Sarda Domus nasce nel 1970 a Civitavecchia come casa dei sardi emigrati nell’Alto Lazio e nella Bassa Toscana, un punto di riferimento per chi ha lasciato l’Isola ma non ha mai smesso di sentirla parte viva della propria identità.
Fin dalle sue origini l’associazione ha avuto come obiettivo quello di custodire, valorizzare e trasmettere la cultura sarda in tutte le sue forme, creando legami solidi tra persone, generazioni e territori.
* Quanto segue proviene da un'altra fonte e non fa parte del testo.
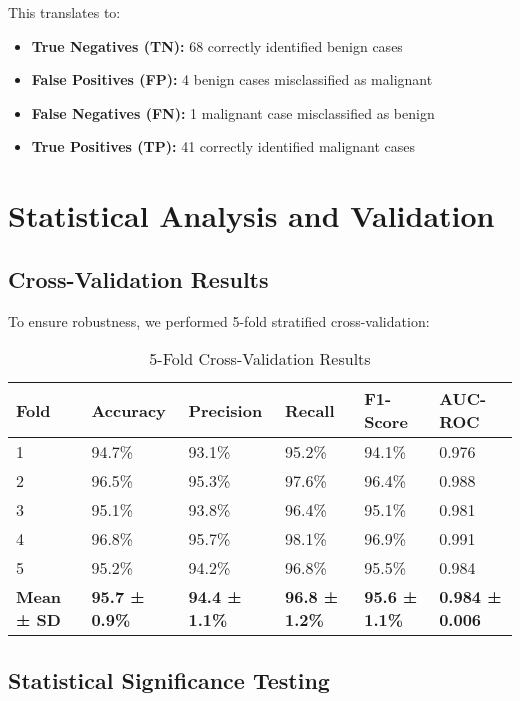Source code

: \documentclass[12pt,a4paper]{article}
\begin{document}
This translates to:
\begin{itemize}
    \item \textbf{True Negatives (TN):} 68 correctly identified benign cases
    \item \textbf{False Positives (FP):} 4 benign cases misclassified as malignant
    \item \textbf{False Negatives (FN):} 1 malignant case misclassified as benign
    \item \textbf{True Positives (TP):} 41 correctly identified malignant cases
\end{itemize}

\section{Statistical Analysis and Validation}

\subsection{Cross-Validation Results}

To ensure robustness, we performed 5-fold stratified cross-validation:

\begin{table}[H]
\centering
\caption{5-Fold Cross-Validation Results}
\label{tab:cv_results}
\begin{tabular}{@{}llllll@{}}
\toprule
\textbf{Fold} & \textbf{Accuracy} & \textbf{Precision} & \textbf{Recall} & \textbf{F1-Score} & \textbf{AUC-ROC} \\
\midrule
1 & 94.7\% & 93.1\% & 95.2\% & 94.1\% & 0.976 \\
2 & 96.5\% & 95.3\% & 97.6\% & 96.4\% & 0.988 \\
3 & 95.1\% & 93.8\% & 96.4\% & 95.1\% & 0.981 \\
4 & 96.8\% & 95.7\% & 98.1\% & 96.9\% & 0.991 \\
5 & 95.2\% & 94.2\% & 96.8\% & 95.5\% & 0.984 \\
\midrule
\textbf{Mean ± SD} & \textbf{95.7 ± 0.9\%} & \textbf{94.4 ± 1.1\%} & \textbf{96.8 ± 1.2\%} & \textbf{95.6 ± 1.1\%} & \textbf{0.984 ± 0.006} \\
\bottomrule
\end{tabular}
\end{table}

\subsection{Statistical Significance Testing}
\end{document}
Nel tempo Sarda Domus è cresciuta, si è trasformata, ha attraversato epoche diverse mantenendo però intatto il suo spirito di comunità, fondato sulla partecipazione, sulla solidarietà e sull’amore profondo per la Sardegna.
Oggi Sarda Domus è un’associazione di promozione sociale riconosciuta, aderente alla FASI – la Federazione delle Associazioni Sarde in Italia – e opera in continuità con i principi statutari, ma con uno sguardo aperto al presente e al futuro. Accanto alla tutela dell’identità culturale sarda, l’associazione promuove iniziative che parlano un linguaggio contemporaneo, capace di coinvolgere anche le nuove generazioni e chi, pur non essendo sardo di nascita, è curioso di conoscere una cultura ricchissima e ancora fortemente viva.
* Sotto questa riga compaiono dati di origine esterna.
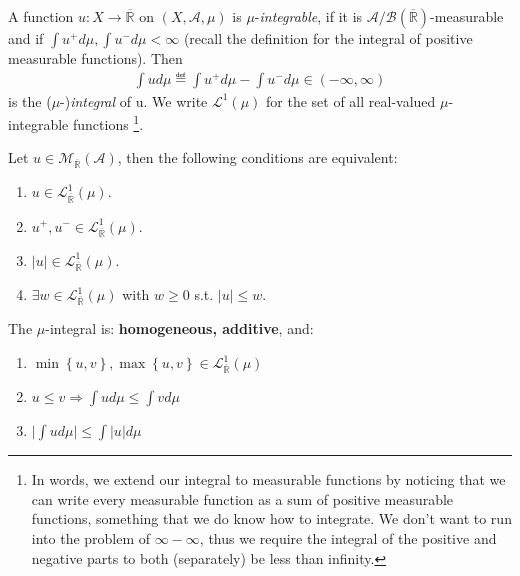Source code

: \begin{definition}
    A function \(u:X \rightarrow \overline{\mathbb{R}}\) on \((X, \mathscr{A}, \mu)\) is \(\mu\)-\emph{integrable}, if it is 
    \(\mathscr{A}/\mathscr{B}(\overline{\mathbb{R}})\)-measurable and if \(\int u^+ d\mu, \int u^-d\mu < \infty\) (recall the definition
    for the integral of positive measurable functions). Then
    \begin{align*}
        \int ud\mu \eqdef \int u^+d\mu - \int u^-d\mu \in (-\infty, \infty)
    \end{align*}
    is the (\(\mu\)-)\emph{integral} of u. We write \(\mathcal{L}^1(\mu)\) for the set of all real-valued \(\mu\)-integrable functions
    \footnote{In words, we extend our integral to  measurable functions by noticing that we can write every measurable 
    function as a sum of positive measurable functions, something that we do know how to integrate. We don't want to run into the problem
    of \(\infty - \infty\), thus we require the integral of the positive and negative parts to both (separately) be less than infinity.}.
\end{definition}
\begin{theorem}
    Let \(u\in \mathcal{M}_{\overline{\mathbb{R}}}(\mathscr{A})\), then the following conditions are equivalent:
    \begin{enumerate}[label=(\roman*)]
        \item \(u \in \mathcal{L}^{1}_{\overline{\mathbb{R}}}(\mu)\).
        \item \(u^+, u^- \in \mathcal{L}^{1}_{\overline{\mathbb{R}}}(\mu)\).
        \item \(\vert u\vert \in \mathcal{L}^{1}_{\overline{\mathbb{R}}}(\mu)\).
        \item \(\exists w \in \mathcal{L}^{1}_{\overline{\mathbb{R}}}(\mu)\) with \(w\geq 0\) s.t. \(\vert u \vert \leq w\).
    \end{enumerate}
\end{theorem}
\begin{theorem} The \(\mu\)-integral is: \textbf{homogeneous, additive}, and:
    \begin{enumerate}[label=(\roman*)]
        \item \(\min\left\{u,v\right\}, \max\left\{u,v\right\} \in \mathcal{L}^{1}_{\overline{\mathbb{R}}}(\mu)\) 
        \item \(u\leq v \Rightarrow \int ud\mu \leq \int vd\mu\) 
        \item \(\Big\vert \int ud\mu \Big\vert \leq \int \vert u\vert d\mu\) 
    \end{enumerate}
\end{theorem}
L’attività di Sarda Domus non si limita alla conservazione delle tradizioni, ma si esprime soprattutto attraverso l’organizzazione di eventi, manifestazioni e momenti di incontro pensati come occasioni di scambio e crescita collettiva. Laboratori tematici, workshop, presentazioni di libri, incontri con autori, artisti e professionisti diventano strumenti per raccontare la Sardegna in modo autentico, dinamico e partecipato. La cultura viene vissuta, sperimentata, condivisa, trasformandosi in esperienza concreta e accessibile, capace di unire memoria e innovazione.
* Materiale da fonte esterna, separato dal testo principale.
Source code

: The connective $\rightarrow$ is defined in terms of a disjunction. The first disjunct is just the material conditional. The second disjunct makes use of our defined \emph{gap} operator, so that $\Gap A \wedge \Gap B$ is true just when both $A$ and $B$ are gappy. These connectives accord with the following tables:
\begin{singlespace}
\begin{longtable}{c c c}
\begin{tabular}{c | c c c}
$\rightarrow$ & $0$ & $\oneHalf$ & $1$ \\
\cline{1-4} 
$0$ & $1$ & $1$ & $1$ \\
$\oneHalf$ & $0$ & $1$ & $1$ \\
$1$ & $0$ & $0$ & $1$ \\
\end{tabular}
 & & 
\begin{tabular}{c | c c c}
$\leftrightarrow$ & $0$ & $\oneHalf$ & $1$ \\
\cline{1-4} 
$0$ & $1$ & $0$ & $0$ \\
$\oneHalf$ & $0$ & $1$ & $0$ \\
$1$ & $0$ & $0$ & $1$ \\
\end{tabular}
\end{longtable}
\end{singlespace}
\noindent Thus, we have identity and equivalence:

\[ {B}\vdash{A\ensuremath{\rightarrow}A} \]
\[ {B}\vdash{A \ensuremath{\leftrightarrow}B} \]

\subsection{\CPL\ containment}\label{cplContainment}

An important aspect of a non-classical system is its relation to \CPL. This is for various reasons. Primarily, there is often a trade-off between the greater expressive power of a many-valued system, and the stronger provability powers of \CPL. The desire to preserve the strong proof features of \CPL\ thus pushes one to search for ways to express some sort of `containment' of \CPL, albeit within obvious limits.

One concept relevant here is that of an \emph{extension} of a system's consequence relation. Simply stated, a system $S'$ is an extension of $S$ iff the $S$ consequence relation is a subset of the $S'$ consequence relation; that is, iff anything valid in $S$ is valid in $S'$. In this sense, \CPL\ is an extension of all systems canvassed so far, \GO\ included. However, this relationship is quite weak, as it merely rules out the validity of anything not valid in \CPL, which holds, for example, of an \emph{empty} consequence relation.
Un altro aspetto centrale della vita associativa è il legame costante con l’Isola, che si traduce anche in servizi pratici a supporto dei soci. Sarda Domus offre infatti la possibilità di accedere a bigliettazione agevolata per i traghetti da e per la Sardegna, facilitando il ritorno verso casa, i viaggi familiari e il mantenimento di un rapporto diretto con il territorio di origine. Allo stesso modo, l’associazione promuove e sostiene la diffusione dei prodotti tipici sardi attraverso la rivendita riservata ai soci, contribuendo a valorizzare le eccellenze enogastronomiche e artigianali dell’Isola e a sostenere, anche fuori dai confini regionali, la sua economia culturale.
Sarda Domus è anche uno spazio di incontro, confronto e partecipazione attiva, dove la dimensione associativa si traduce in relazioni umane autentiche. È un luogo in cui la tradizione dialoga con il presente, dove la lingua, la musica, il cibo, la storia e le nuove forme di espressione culturale trovano un terreno comune. In questo senso, l’associazione si propone come ponte tra generazioni, tra chi ha vissuto l’emigrazione in prima persona e chi oggi vive un rapporto diverso, ma non meno intenso, con la Sardegna.
Questa nuova fase dell’associazione è guidata da una visione che mette al centro il rinnovamento, l’inclusione e la partecipazione. Con l’elezione della nuova presidente, la più giovane della FASI, Sarda Domus intraprende un percorso che guarda con fiducia al futuro, mantenendo salde le proprie radici ma aprendosi a nuovi linguaggi, nuove energie e nuove prospettive. L’obiettivo è quello di rendere l’associazione sempre più viva, attrattiva e rappresentativa, capace di parlare alle persone di oggi senza perdere il valore della propria storia.
Sarda Domus continua così ad essere una casa, non solo simbolica, per chi porta la Sardegna nel cuore. Una casa fatta di cultura, relazioni, impegno e passione, dove sentirsi parte di una comunità che cresce, si rinnova e continua a raccontare la Sardegna, ovunque si trovi.